# [What is required]
From the data below, copy exactly the lines that lie between the one holding "<td><b>Step 1</b></td>" and the one holding "a) A copy of", including both, and nothing more.

Stored data entries:
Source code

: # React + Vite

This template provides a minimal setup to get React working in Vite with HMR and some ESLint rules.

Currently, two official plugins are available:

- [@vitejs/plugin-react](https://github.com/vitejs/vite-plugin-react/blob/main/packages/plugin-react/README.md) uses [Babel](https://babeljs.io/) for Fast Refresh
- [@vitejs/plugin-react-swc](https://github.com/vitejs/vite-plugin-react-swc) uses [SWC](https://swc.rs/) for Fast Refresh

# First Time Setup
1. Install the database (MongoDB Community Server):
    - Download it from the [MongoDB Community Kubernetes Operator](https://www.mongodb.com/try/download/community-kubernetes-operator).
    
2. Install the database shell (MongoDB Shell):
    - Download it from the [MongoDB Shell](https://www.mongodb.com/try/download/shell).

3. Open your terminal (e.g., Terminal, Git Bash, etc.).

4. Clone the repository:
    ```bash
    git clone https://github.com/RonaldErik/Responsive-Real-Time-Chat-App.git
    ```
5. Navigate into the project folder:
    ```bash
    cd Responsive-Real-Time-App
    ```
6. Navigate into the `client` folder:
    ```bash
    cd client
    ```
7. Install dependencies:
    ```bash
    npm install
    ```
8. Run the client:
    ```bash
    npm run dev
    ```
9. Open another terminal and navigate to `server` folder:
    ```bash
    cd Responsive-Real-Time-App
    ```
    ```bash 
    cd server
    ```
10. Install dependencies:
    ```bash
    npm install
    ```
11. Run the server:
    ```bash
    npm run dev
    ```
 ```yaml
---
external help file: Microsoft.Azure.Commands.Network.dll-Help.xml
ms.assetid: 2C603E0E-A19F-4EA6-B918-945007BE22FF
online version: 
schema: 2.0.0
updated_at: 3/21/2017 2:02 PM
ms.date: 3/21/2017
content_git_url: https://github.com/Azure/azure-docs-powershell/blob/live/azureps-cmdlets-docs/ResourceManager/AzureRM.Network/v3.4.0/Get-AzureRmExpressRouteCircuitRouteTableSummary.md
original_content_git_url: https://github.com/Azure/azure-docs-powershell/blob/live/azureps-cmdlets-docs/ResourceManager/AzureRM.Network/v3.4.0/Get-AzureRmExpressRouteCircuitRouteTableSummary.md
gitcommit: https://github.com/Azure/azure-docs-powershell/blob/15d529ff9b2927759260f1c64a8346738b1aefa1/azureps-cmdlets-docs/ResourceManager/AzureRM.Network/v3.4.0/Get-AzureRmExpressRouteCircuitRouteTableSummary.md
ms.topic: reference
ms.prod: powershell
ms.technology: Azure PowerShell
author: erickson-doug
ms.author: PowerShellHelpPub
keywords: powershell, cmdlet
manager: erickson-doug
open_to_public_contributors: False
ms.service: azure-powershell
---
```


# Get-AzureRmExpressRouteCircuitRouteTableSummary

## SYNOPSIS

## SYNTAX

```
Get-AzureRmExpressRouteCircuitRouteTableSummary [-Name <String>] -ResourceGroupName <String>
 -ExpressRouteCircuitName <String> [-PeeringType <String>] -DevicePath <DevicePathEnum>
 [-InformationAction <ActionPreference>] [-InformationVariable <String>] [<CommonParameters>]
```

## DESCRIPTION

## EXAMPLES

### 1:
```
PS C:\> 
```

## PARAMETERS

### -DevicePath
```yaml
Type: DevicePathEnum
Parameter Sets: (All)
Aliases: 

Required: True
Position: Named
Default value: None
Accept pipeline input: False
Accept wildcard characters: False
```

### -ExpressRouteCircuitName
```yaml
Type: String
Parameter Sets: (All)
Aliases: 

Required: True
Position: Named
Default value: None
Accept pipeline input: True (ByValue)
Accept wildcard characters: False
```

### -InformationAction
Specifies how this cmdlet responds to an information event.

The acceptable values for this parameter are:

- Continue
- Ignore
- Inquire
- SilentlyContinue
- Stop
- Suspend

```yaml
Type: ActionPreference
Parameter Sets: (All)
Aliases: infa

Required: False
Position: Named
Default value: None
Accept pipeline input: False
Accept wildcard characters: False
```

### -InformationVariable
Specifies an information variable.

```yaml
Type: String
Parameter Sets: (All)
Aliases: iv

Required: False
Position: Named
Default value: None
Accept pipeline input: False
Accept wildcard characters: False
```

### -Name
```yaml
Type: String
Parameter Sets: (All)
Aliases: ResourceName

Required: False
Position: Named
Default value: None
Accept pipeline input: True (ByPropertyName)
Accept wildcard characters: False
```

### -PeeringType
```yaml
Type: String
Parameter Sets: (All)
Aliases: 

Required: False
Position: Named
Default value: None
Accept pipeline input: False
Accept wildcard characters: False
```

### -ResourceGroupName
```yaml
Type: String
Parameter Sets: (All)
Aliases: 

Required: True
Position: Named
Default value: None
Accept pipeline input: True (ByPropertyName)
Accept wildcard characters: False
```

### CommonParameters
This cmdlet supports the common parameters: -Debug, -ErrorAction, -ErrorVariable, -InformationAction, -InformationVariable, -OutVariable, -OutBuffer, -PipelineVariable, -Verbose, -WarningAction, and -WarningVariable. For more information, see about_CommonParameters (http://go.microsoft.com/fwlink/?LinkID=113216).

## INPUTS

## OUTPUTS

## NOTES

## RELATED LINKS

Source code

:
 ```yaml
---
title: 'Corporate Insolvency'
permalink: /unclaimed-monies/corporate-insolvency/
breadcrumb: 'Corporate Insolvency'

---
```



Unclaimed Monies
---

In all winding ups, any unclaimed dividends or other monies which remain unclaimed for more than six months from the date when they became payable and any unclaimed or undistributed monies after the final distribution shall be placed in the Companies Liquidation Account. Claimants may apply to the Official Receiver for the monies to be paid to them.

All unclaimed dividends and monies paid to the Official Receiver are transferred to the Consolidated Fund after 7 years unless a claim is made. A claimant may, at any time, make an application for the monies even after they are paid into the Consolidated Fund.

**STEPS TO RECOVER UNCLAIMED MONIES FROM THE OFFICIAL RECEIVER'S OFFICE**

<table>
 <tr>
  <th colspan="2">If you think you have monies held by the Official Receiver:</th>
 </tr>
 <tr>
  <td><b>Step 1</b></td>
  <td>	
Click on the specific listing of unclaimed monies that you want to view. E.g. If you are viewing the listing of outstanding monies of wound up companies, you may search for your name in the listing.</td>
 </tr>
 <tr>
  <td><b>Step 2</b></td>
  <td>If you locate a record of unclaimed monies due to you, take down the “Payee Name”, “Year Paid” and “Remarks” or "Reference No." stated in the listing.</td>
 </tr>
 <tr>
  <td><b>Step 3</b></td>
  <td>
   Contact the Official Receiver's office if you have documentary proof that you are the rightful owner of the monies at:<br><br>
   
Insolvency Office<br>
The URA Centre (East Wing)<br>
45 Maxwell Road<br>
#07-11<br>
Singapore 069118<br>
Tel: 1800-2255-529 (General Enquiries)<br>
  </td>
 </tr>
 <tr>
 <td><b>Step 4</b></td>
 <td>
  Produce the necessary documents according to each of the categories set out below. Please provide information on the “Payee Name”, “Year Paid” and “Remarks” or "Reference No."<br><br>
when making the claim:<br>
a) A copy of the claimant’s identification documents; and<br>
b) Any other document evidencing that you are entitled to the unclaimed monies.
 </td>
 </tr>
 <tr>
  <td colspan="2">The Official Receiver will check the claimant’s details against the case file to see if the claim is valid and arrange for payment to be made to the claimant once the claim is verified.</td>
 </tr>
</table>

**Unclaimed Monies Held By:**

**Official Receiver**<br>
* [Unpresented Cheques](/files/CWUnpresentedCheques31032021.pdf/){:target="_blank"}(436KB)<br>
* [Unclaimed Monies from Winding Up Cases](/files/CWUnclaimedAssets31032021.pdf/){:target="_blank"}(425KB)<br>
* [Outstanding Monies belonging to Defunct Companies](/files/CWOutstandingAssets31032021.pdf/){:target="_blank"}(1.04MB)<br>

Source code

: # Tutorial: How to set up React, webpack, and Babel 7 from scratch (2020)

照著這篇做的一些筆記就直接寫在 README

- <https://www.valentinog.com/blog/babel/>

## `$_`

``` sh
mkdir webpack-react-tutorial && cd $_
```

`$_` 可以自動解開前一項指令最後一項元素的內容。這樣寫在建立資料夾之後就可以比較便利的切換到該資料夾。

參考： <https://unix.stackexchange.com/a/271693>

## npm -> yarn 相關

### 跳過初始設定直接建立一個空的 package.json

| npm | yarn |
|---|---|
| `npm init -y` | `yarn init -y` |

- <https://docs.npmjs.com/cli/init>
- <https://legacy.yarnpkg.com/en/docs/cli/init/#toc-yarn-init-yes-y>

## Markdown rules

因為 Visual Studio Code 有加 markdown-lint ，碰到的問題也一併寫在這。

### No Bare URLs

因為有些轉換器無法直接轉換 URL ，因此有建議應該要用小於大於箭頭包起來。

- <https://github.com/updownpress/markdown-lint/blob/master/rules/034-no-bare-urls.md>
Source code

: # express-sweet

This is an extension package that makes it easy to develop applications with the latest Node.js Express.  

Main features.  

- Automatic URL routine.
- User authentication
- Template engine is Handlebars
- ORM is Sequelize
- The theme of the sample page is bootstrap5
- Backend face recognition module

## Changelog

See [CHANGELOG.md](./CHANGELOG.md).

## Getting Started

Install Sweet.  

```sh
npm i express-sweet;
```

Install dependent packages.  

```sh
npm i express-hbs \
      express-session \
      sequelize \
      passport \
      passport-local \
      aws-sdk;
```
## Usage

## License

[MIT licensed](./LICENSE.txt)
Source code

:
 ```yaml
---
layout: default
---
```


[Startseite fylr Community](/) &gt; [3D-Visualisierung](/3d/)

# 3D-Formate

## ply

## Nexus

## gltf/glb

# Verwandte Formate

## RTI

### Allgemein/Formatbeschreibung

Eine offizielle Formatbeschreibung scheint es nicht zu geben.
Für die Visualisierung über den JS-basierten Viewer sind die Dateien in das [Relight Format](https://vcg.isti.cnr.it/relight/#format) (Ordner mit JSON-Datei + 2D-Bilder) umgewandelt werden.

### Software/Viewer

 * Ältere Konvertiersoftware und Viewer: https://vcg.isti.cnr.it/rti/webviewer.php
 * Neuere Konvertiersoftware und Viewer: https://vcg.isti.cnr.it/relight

# [Answer to this task]
  <td><b>Step 1</b></td>
  <td>	
Click on the specific listing of unclaimed monies that you want to view. E.g. If you are viewing the listing of outstanding monies of wound up companies, you may search for your name in the listing.</td>
 </tr>
 <tr>
  <td><b>Step 2</b></td>
  <td>If you locate a record of unclaimed monies due to you, take down the “Payee Name”, “Year Paid” and “Remarks” or "Reference No." stated in the listing.</td>
 </tr>
 <tr>
  <td><b>Step 3</b></td>
  <td>
   Contact the Official Receiver's office if you have documentary proof that you are the rightful owner of the monies at:<br><br>
   
Insolvency Office<br>
The URA Centre (East Wing)<br>
45 Maxwell Road<br>
#07-11<br>
Singapore 069118<br>
Tel: 1800-2255-529 (General Enquiries)<br>
  </td>
 </tr>
 <tr>
 <td><b>Step 4</b></td>
 <td>
  Produce the necessary documents according to each of the categories set out below. Please provide information on the “Payee Name”, “Year Paid” and “Remarks” or "Reference No."<br><br>
when making the claim:<br>
a) A copy of the claimant’s identification documents; and<br>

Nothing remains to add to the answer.